Entries taken from a collection:
*** Begin section ***

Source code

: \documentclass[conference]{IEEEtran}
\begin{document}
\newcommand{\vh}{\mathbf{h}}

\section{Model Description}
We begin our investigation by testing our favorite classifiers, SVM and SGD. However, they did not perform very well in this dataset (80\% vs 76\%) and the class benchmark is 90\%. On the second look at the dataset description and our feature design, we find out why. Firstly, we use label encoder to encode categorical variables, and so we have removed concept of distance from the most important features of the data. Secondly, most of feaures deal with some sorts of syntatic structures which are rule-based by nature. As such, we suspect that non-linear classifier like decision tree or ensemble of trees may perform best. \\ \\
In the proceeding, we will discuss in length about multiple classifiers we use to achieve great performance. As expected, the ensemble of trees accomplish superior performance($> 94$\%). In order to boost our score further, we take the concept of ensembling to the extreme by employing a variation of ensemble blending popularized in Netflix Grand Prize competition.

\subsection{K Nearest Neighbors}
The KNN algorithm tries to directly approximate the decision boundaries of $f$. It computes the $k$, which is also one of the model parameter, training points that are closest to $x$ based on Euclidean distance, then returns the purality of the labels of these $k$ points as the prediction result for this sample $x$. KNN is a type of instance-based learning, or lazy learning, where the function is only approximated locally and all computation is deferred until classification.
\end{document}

*** End section ***

WHAT IS REQUIRED: Write out all of the records once more, exactly.

WRITTEN ANSWER:
Source code

: \documentclass[conference]{IEEEtran}
\begin{document}
\newcommand{\vh}{\mathbf{h}}

\section{Model Description}
We begin our investigation by testing our favorite classifiers, SVM and SGD. However, they did not perform very well in this dataset (80\% vs 76\%) and the class benchmark is 90\%. On the second look at the dataset description and our feature design, we find out why. Firstly, we use label encoder to encode categorical variables, and so we have removed concept of distance from the most important features of the data. Secondly, most of feaures deal with some sorts of syntatic structures which are rule-based by nature. As such, we suspect that non-linear classifier like decision tree or ensemble of trees may perform best. \\ \\
In the proceeding, we will discuss in length about multiple classifiers we use to achieve great performance. As expected, the ensemble of trees accomplish superior performance($> 94$\%). In order to boost our score further, we take the concept of ensembling to the extreme by employing a variation of ensemble blending popularized in Netflix Grand Prize competition.

\subsection{K Nearest Neighbors}
The KNN algorithm tries to directly approximate the decision boundaries of $f$. It computes the $k$, which is also one of the model parameter, training points that are closest to $x$ based on Euclidean distance, then returns the purality of the labels of these $k$ points as the prediction result for this sample $x$. KNN is a type of instance-based learning, or lazy learning, where the function is only approximated locally and all computation is deferred until classification.
\end{document}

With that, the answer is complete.